◆ Data for analysis ◆

+++

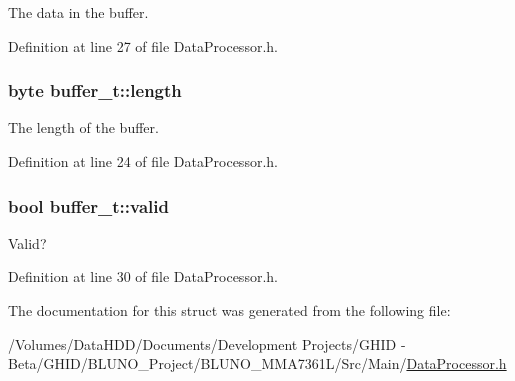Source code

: \-The data in the buffer. 



\-Definition at line 27 of file \-Data\-Processor.\-h.

\hypertarget{structbuffer__t_a5f6ea3ee1957ac885233051495e45596}{
\subsubsection[{length}]{\setlength{\rightskip}{0pt plus 5cm}byte {\bf buffer\-\_\-t\-::length}}}\label{structbuffer__t_a5f6ea3ee1957ac885233051495e45596}


\-The length of the buffer. 



\-Definition at line 24 of file \-Data\-Processor.\-h.

\hypertarget{structbuffer__t_ab8c6d50976afb6e0717a0dc6e6bde41c}{
\subsubsection[{valid}]{\setlength{\rightskip}{0pt plus 5cm}bool {\bf buffer\-\_\-t\-::valid}}}\label{structbuffer__t_ab8c6d50976afb6e0717a0dc6e6bde41c}


\-Valid? 



\-Definition at line 30 of file \-Data\-Processor.\-h.



\-The documentation for this struct was generated from the following file\-:\begin{DoxyCompactItemize}
\item 
/\-Volumes/\-Data\-H\-D\-D/\-Documents/\-Development Projects/\-G\-H\-I\-D -\/ Beta/\-G\-H\-I\-D/\-B\-L\-U\-N\-O\-\_\-\-Project/\-B\-L\-U\-N\-O\-\_\-\-M\-M\-A7361\-L/\-Src/\-Main/\hyperlink{_data_processor_8h}{\-Data\-Processor.\-h}\end{DoxyCompactItemize}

+++

◆ Problem requirements ◆
Transcribe, word for word, every line from the one containing "documentation for this" through the final line of the entries, and nothing else.

◆ Problem solution ◆
\-The documentation for this struct was generated from the following file\-:\begin{DoxyCompactItemize}
\item 
/\-Volumes/\-Data\-H\-D\-D/\-Documents/\-Development Projects/\-G\-H\-I\-D -\/ Beta/\-G\-H\-I\-D/\-B\-L\-U\-N\-O\-\_\-\-Project/\-B\-L\-U\-N\-O\-\_\-\-M\-M\-A7361\-L/\-Src/\-Main/\hyperlink{_data_processor_8h}{\-Data\-Processor.\-h}\end{DoxyCompactItemize}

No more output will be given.